[Through the Mackenzie Basin by Charles Mair]@TWC D-Link bookThrough the Mackenzie Basin CHAPTER I 19/21
Some coarse black hairs clung here and there to his upper lip; his fine brown eyes were embedded in wrinkles, and his swarthy features, though clumsy, were kindly--a good-humoured face, which, at a cheerful word or glance, lit up at once with the grotesque grin of an animated gargoyle.
This was the typical old-time tracker of the North; the toiler who brought in the products of man's art in the East, and took out Nature's returns--the Indian's output--ever since the trade first penetrated these endless solitudes. The forest scenery now became very striking; primeval masses of poplar and birch foliage, which spread away and upward in smoothest slopes, like vast lawns, studded with the sombre green of the pine tops which towered above them.
Here and there the bends of the river crossed at such angles as to enclose a lake-like expanse of water.

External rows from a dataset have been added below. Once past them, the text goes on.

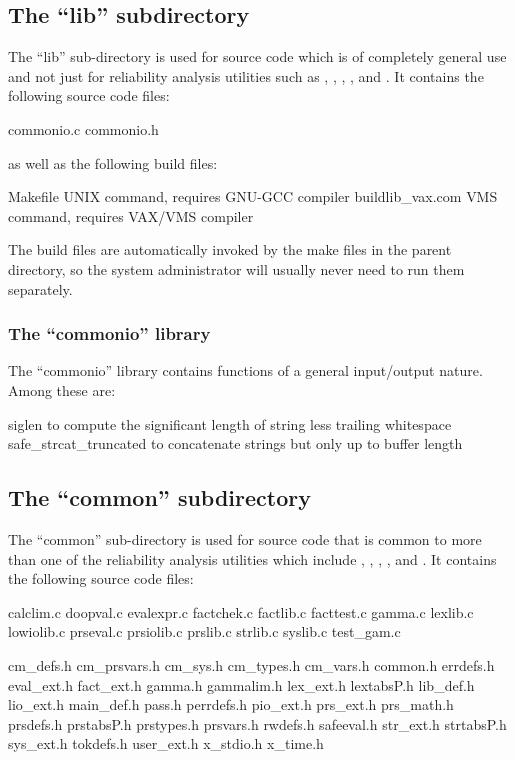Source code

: \subsection{The ``lib'' subdirectory}

The ``lib'' sub-directory is used for source code which is of completely
general use and not just for reliability analysis utilities such as
, , , ,
and .   It contains the following source code files:
\begin{codeexample}
commonio.c
commonio.h
\end{codeexample}
as well as the following build files:
\begin{codeexample}
Makefile          {\scriptsize UNIX command, requires GNU-GCC compiler}
buildlib_vax.com  {\scriptsize VMS command, requires VAX/VMS compiler}
\end{codeexample}
The build files are automatically invoked by the make files in the
parent directory, so the system administrator will usually never need to
run them separately.

\subsubsection{The ``commonio'' library}
\label{sec:commonio}
The ``commonio'' library contains functions of a general input/output nature.
Among these are:
\begin{codeexample}
siglen                 {\scriptsize to compute the significant length of string less trailing whitespace}
safe_strcat_truncated  {\scriptsize to concatenate strings but only up to buffer length}
\end{codeexample}


\subsection{The ``common'' subdirectory}

The ``common'' sub-directory
is used for source code that is common to more than
one of the reliability analysis utilities which include
, , , ,
and .   It contains the following source code files:
\begin{codeexample}
calclim.c
doopval.c
evalexpr.c
factchek.c
factlib.c
facttest.c
gamma.c
lexlib.c
lowiolib.c
prseval.c
prsiolib.c
prslib.c
strlib.c
syslib.c
test_gam.c

cm_defs.h
cm_prsvars.h
cm_sys.h
cm_types.h
cm_vars.h
common.h
errdefs.h
eval_ext.h
fact_ext.h
gamma.h
gammalim.h
lex_ext.h
lextabsP.h
lib_def.h
lio_ext.h
main_def.h
pass.h
perrdefs.h
pio_ext.h
prs_ext.h
prs_math.h
prsdefs.h
prstabsP.h
prstypes.h
prsvars.h
rwdefs.h
safeeval.h
str_ext.h
strtabsP.h
sys_ext.h
tokdefs.h
user_ext.h
x_stdio.h
x_time.h
\end{codeexample}

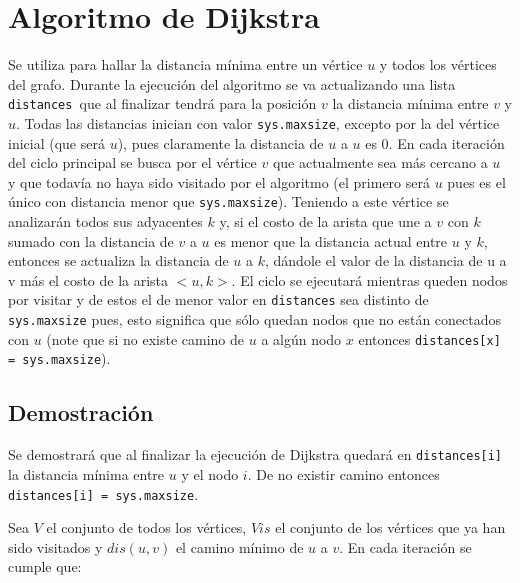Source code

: \documentclass[a4paper,12pt,twocolumn]{article}
\begin{document}



\section{Algoritmo de Dijkstra}

 Se utiliza para hallar la distancia mínima entre un vértice $u$ y todos los vértices del grafo. Durante la ejecución del algoritmo se va actualizando una lista \texttt{\ttfamily distances }que al finalizar tendrá para la posición $v$ la distancia mínima entre $v$ y $u$. Todas las distancias inician con valor \texttt{\ttfamily sys.maxsize}, excepto por la del vértice inicial (que será $u$), pues claramente la distancia de $u$ a $u$ es 0. En cada iteración del ciclo principal se busca por el vértice $v$ que actualmente sea más cercano a $u$ y que todavía no haya sido visitado por el algoritmo (el primero será $u$ pues es el único con distancia menor que \texttt{\ttfamily sys.maxsize}). Teniendo a este vértice se analizarán todos sus adyacentes $k$ y, si el costo de la arista que une a $v$ con $k$ sumado con la distancia de $v$ a $u$ es menor que la distancia actual entre $u$ y $k$, entonces se actualiza la distancia de $u$ a $k$, dándole el valor de la distancia de u a v más el costo de la arista $<u, k>$. El ciclo se ejecutará mientras queden nodos por visitar y de estos el de menor valor en \texttt{\ttfamily distances} sea distinto de \texttt{\ttfamily sys.maxsize} pues, esto significa que sólo quedan nodos que no están conectados con $u$ (note que si no existe camino de $u$ a algún nodo $x$ entonces \texttt{\ttfamily distances[x] = sys.maxsize}).


	\subsection{Demostración}

		Se demostrará que al finalizar la ejecución de Dijkstra quedará en  \texttt{\ttfamily distances[i]} la distancia mínima entre $u$ y el nodo $i$. De no existir camino entonces \texttt{\ttfamily distances[i] = sys.maxsize}.
		
		Sea $V$ el conjunto de todos los vértices, $Vis$ el conjunto de los vértices que ya han sido visitados y $dis(u,v)$ el camino mínimo de $u$ a $v$. En cada iteración se cumple que:
\end{document}
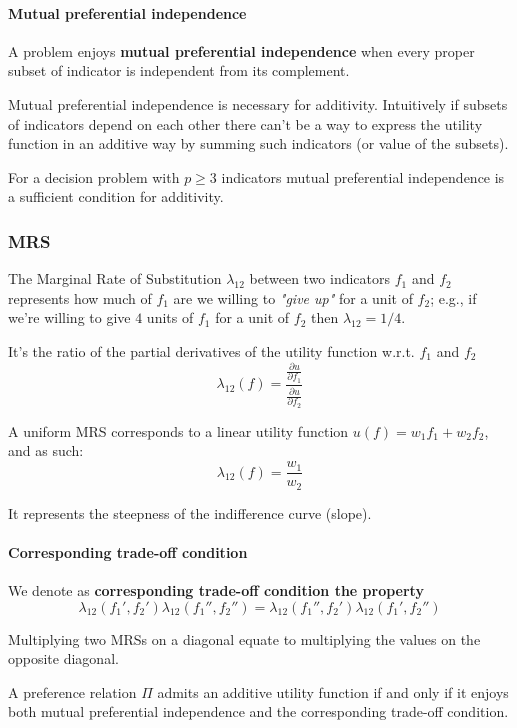 \paragraph{Mutual preferential independence} A problem enjoys \textbf{mutual preferential independence} when every proper subset of indicator is independent from its complement. 

Mutual preferential independence is necessary for additivity. Intuitively if subsets of indicators depend on each other there can't be a way to express the utility function in an additive way by summing such indicators (or value of the subsets).

For a decision problem with $p \geq 3$ indicators mutual preferential independence is a sufficient condition for additivity.

\subsubsection{MRS}

The Marginal Rate of Substitution $\lambda_{12}$ between two indicators $f_1$ and $f_2$ represents how much of $f_1$ are we willing to \textit{"give up"} for a unit of $f_2$; e.g., if we're willing to give $4$ units of $f_1$ for a unit of $f_2$ then $\lambda_{12} = 1/4$.

It's the ratio of the partial derivatives of the utility function w.r.t. $f_1$ and $f_2$
$$ \lambda_{12} (f) = \frac{ \frac{\partial u }{\partial f_1} }{ \frac{\partial u}{\partial f_2} } $$

A uniform MRS corresponds to a linear utility function $u(f) = w_1 f_1 + w_2 f_2$, and as such:
$$ \lambda_{12} (f) = \frac{w_1}{w_2} $$

It represents the steepness of the indifference curve (slope).

\paragraph{Corresponding trade-off condition} We denote as \textbf{corresponding trade-off condition the property}
$$ \lambda_{12} (f_1', f_2') \lambda_{12} (f_1'', f_2'') = \lambda_{12} (f_1'', f_2') \lambda_{12} (f_1', f_2'')$$

Multiplying two MRSs on a diagonal equate to multiplying the values on the opposite diagonal.

A preference relation $\Pi$ admits an additive utility function if and only if it enjoys both mutual preferential independence and the corresponding trade-off condition.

The river also took a fine colouring from its tributaries, a sort of greenish-yellow tinge, and now became flecked with bubbles and thin foam, so that we feared the freshet, which would have been disastrous. At mid-day we reached Shoal Island--Pakwao Ministic--and here the poles were got out and the trackers took the middle of the river for nearly a mile, until deep water was reached.
Placer miners had evidently been at work here, but with poor results, we were told.